Refereeing Your Way to a Peaceful Home: 3 Surprising Tips to Get Ahead & End Sibling Squabbles
Being the oldest of four kids, I’ve seen firsthand the magic that is a mom refereeing the squabbles between siblings–well, at least, trying to referee. Now that I’m a mom, sometimes I wonder how she did it.
Stop taking your sister’s toy.
You didn’t even want to use that until you saw he had.
That’s it–don’t even look at each other.
Ah hah–that last one. Well, that’s just one of the phrases I hear myself using with my minions on a daily basis. Seriously, no one is even speaking, and yet I know the second I turn my back on them, the snipping will begin again.
I mean, they’re kids–it’s gonna happen. In fact, my sister and I didn’t become best friends until I hit my mid-20s. So while there is hope, I’m telling you, I don’t have that kind of patience. I need these girls to start acting like they like each other, just a little bit, like yesterday.
If you’ve ever been here, don’t worry, this too shall pass. But to help you get there sooner rather than later, here are a few adjustments to try out. May they help enhance harmony between siblings and keep you from losing your ever-loving mind.
Treat them like the individuals they are
It’s an easy habit to fall into. You know, the one where you assume just because one kid likes squishmallows, their sibling wants them too. When you start treating your kids like one general group of small people you have to wrangle, they start picking fights with each other to assert their unique identity.
Make time to hang out with them individually. Even if it’s something as quick and straightforward as chatting and coloring together or asking all about their day when you’re pulling dinner together (or picking it up). Having this time with you leaves them focusing less on why you never choose their activity and more on feeling heard and seen.
Don’t make them do the same things all the time
I’ll be the first one to admit buying multiple of the same crafts or activities or even tee-shirts can prevent an argument about who gets what.

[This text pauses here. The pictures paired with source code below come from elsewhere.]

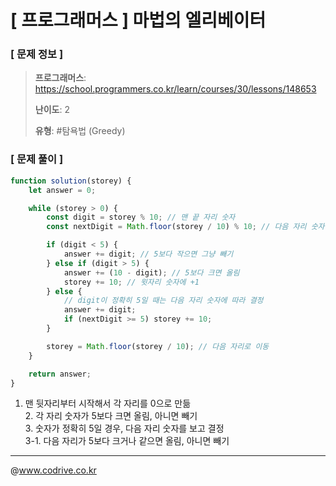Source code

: # [ 프로그래머스 ] 마법의 엘리베이터

### [ 문제 정보 ]
> **프로그래머스**: https://school.programmers.co.kr/learn/courses/30/lessons/148653
> 
> **난이도**: 2
>
> **유형**: #탐욕법 (Greedy)


### [ 문제 풀이 ]
```JavaScript
function solution(storey) {
    let answer = 0;

    while (storey > 0) {
        const digit = storey % 10; // 맨 끝 자리 숫자
        const nextDigit = Math.floor(storey / 10) % 10; // 다음 자리 숫자

        if (digit < 5) {
            answer += digit; // 5보다 작으면 그냥 빼기
        } else if (digit > 5) {
            answer += (10 - digit); // 5보다 크면 올림
            storey += 10; // 윗자리 숫자에 +1
        } else {
            // digit이 정확히 5일 때는 다음 자리 숫자에 따라 결정
            answer += digit;
            if (nextDigit >= 5) storey += 10;
        }

        storey = Math.floor(storey / 10); // 다음 자리로 이동
    }

    return answer;
}

```
1. 맨 뒷자리부터 시작해서 각 자리를 0으로 만듦<br>2. 각 자리 숫자가 5보다 크면 올림, 아니면 빼기<br>3. 숫자가 정확히 5일 경우,  다음 자리 숫자를 보고 결정<br>3-1. 다음 자리가 5보다 크거나 같으면 올림, 아니면 빼기


---
@www.codrive.co.kr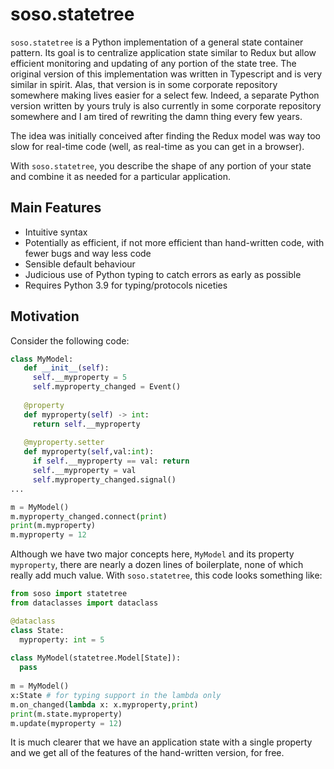 # soso.statetree

`soso.statetree` is a Python implementation of a general state container
pattern. Its goal is to centralize application state similar to Redux but allow
efficient monitoring and updating of any portion of the state tree. The original
version of this implementation was written in Typescript and is very similar in
spirit. Alas, that version is in some corporate repository somewhere making
lives easier for a select few. Indeed, a separate Python version written by
yours truly is also currently in some corporate repository somewhere and I am
tired of rewriting the damn thing every few years.

The idea was initially conceived after finding the Redux model was way too slow
for real-time code (well, as real-time as you can get in a browser).

With `soso.statetree`, you describe the shape of any portion of your state and
combine it as needed for a particular application.

## Main Features

* Intuitive syntax
* Potentially as efficient, if not more efficient than hand-written code, with
  fewer bugs and way less code
* Sensible default behaviour
* Judicious use of Python typing to catch errors as early as possible
* Requires Python 3.9 for typing/protocols niceties

## Motivation
 
Consider the following code:

```python
class MyModel:
   def __init__(self):
     self.__myproperty = 5
     self.myproperty_changed = Event()
     
   @property
   def myproperty(self) -> int:
     return self.__myproperty
     
   @myproperty.setter
   def myproperty(self,val:int):
     if self.__myproperty == val: return
     self.__myproperty = val
     self.myproperty_changed.signal()
...

m = MyModel()
m.myproperty_changed.connect(print)
print(m.myproperty)
m.myproperty = 12
```

Although we have two major concepts here, `MyModel` and its property
`myproperty`, there are nearly a dozen lines of boilerplate, none of which
really add much value. With `soso.statetree`, this code looks something like:

```python
from soso import statetree
from dataclasses import dataclass

@dataclass
class State:
  myproperty: int = 5
  
class MyModel(statetree.Model[State]):
  pass
  
m = MyModel()
x:State # for typing support in the lambda only
m.on_changed(lambda x: x.myproperty,print)
print(m.state.myproperty)
m.update(myproperty = 12)
```

It is much clearer that we have an application state with a single property and
we get all of the features of the hand-written version, for free.
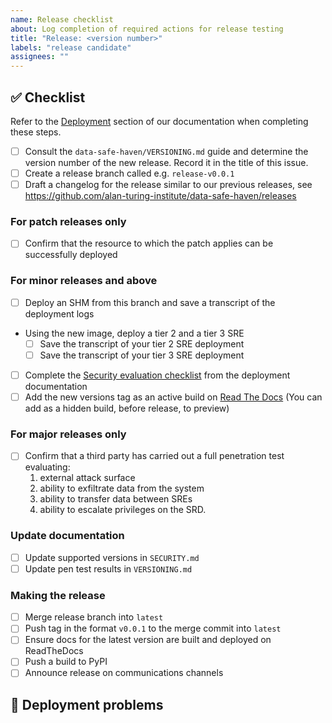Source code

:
 ```yaml
---
name: Release checklist
about: Log completion of required actions for release testing
title: "Release: <version number>"
labels: "release candidate"
assignees: ""
---
```


## :white_check_mark: Checklist

<!--
Before reporting a problem please check the following. Replace the empty checkboxes [ ] below with checked ones [x] accordingly.
-->

Refer to the [Deployment](https://data-safe-haven.readthedocs.io/en/latest/deployment) section of our documentation when completing these steps.

- [ ] Consult the `data-safe-haven/VERSIONING.md` guide and determine the version number of the new release. Record it in the title of this issue.
- [ ] Create a release branch called e.g. `release-v0.0.1`
- [ ] Draft a changelog for the release similar to our previous releases, see https://github.com/alan-turing-institute/data-safe-haven/releases

### For patch releases only

- [ ] Confirm that the resource to which the patch applies can be successfully deployed

### For minor releases and above

- [ ] Deploy an SHM from this branch and save a transcript of the deployment logs
- Using the new image, deploy a tier 2 and a tier 3 SRE
    - [ ] Save the transcript of your tier 2 SRE deployment
    - [ ] Save the transcript of your tier 3 SRE deployment
- [ ] Complete the [Security evaluation checklist](https://data-safe-haven.readthedocs.io/en/latest/deployment/security_checklist.html) from the deployment documentation
- [ ] Add the new versions tag as an active build on [Read The Docs](https://readthedocs.org) (You can add as a hidden build, before release, to preview)

### For major releases only

- [ ] Confirm that a third party has carried out a full penetration test evaluating:
    1. external attack surface
    1. ability to exfiltrate data from the system
    1. ability to transfer data between SREs
    1. ability to escalate privileges on the SRD.

### Update documentation

- [ ] Update supported versions in `SECURITY.md`
- [ ] Update pen test results in `VERSIONING.md`

### Making the release

- [ ] Merge release branch into `latest`
- [ ] Push tag in the format `v0.0.1` to the merge commit into `latest`
- [ ] Ensure docs for the latest version are built and deployed on ReadTheDocs
- [ ] Push a build to PyPI
- [ ] Announce release on communications channels

## :deciduous_tree: Deployment problems

<!--
Keep a record in this issue of problems and fixes implemented during the release process. Be sure to update the changelog if any new commits are added to the release branch.
-->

But nine times out of ten, instead of that outcome, you end up playing the comparison game. The one that goes something like, “I colored it better–I finished it faster–This shirt was my favorite color first!” Yes, I may or may not be speaking from experience.
Encouraging your kids to do their own thing, even when they do it together, can help avoid these disputes. It’s also a chance for each of them to highlight their different strengths, and maybe dare I say, inspire some admiration from their sibling.
Celebrate when things are going well
I know, I know. The moment when all is going well and there is blissful harmony on the homefront, you’re apprehensive about making a big deal of it less it plummets back into total chaos. But reinforcing the positive behavior you see is absolutely worth the risk.
You don’t have to make a grand gesture or an over-the-top celebration. But something simple as–I appreciate you playing so nicely together. Or–I’m proud of you for taking turns and/or sharing–can go a long way.
Personally, I’ve tried all three tweaks to my parenting game. And I’ve got to say, I’ve been pleasantly surprised so far. Don’t get me wrong, I’m sure I won’t be permanently hanging up my parenting referee whistle any time soon. But it’s been a nice change of pace to see the times my kids get along are starting to outweigh the times they are on each other’s last nerve.
Just kidding–they’re arguing over who will pick up the socks in the hallway right now.